[Saved data entries]
-=-=-=-=-

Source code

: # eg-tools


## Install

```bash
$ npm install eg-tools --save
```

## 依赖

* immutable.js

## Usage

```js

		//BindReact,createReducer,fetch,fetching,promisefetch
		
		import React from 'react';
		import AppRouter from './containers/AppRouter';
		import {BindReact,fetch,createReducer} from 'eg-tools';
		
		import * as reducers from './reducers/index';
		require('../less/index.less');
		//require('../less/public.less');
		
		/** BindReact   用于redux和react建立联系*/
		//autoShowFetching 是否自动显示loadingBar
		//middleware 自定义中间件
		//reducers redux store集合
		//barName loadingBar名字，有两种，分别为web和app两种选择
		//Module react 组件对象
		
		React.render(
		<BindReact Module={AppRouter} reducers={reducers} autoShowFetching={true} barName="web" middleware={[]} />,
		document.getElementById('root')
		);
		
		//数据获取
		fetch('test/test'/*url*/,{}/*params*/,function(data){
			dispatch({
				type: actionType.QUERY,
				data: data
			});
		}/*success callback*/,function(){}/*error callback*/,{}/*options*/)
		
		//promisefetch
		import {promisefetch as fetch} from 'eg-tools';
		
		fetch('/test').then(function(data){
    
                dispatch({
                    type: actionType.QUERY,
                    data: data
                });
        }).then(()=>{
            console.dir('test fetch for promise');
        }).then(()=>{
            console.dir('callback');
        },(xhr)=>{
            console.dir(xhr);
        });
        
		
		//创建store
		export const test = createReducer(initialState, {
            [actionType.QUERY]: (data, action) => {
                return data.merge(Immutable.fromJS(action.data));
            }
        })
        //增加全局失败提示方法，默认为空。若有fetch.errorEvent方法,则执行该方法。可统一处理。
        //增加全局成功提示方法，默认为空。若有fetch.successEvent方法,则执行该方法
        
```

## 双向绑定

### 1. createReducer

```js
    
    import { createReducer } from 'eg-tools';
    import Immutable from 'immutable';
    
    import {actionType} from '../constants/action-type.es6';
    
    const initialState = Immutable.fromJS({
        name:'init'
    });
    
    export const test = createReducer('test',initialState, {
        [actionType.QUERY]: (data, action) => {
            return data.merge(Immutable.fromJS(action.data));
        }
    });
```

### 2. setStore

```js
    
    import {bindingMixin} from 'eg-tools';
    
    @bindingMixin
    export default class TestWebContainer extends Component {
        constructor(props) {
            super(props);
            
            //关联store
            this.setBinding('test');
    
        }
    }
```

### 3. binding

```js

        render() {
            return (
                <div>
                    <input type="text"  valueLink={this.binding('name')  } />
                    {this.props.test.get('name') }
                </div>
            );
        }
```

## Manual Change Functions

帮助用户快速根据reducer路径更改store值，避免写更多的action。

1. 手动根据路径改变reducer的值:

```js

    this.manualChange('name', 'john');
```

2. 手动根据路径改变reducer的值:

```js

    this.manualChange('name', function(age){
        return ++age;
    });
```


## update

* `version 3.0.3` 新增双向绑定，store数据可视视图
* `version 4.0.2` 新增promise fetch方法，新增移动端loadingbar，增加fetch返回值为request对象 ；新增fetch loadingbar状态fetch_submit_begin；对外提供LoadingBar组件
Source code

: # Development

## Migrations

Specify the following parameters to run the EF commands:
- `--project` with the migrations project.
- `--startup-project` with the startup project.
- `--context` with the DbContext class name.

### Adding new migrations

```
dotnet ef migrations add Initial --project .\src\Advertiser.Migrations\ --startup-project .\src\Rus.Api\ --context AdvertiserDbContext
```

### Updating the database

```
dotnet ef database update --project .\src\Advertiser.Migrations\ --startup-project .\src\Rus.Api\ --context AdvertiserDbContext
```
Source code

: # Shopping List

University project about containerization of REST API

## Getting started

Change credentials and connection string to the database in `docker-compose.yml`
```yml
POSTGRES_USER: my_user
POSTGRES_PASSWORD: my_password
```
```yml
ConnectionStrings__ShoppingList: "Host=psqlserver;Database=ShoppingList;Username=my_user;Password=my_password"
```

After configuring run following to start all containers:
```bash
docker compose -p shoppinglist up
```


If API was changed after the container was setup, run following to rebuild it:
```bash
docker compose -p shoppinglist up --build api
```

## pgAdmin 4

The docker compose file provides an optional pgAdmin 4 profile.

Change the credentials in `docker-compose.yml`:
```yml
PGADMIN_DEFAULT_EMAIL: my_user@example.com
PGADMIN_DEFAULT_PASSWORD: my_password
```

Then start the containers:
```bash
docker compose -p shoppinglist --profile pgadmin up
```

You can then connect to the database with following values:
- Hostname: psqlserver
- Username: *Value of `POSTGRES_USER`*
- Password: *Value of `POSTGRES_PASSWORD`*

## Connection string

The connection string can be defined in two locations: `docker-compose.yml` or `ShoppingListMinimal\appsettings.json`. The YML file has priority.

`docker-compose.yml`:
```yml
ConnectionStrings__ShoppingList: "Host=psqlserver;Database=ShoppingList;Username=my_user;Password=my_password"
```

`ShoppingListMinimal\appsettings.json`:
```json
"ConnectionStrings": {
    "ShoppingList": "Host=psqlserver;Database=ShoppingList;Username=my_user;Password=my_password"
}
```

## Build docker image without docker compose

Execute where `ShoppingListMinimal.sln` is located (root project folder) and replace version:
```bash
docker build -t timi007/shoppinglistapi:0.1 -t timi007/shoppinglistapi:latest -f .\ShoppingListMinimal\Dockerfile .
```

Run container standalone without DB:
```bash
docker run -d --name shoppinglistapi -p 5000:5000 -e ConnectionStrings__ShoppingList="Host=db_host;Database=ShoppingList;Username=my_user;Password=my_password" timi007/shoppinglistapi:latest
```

-=-=-=-=-

Task: Among the lines above, which ones include the word "this"? Copy them.

Answer space:
            this.setBinding('test');
                    <input type="text"  valueLink={this.binding('name')  } />
                    {this.props.test.get('name') }
    this.manualChange('name', 'john');
    this.manualChange('name', function(age){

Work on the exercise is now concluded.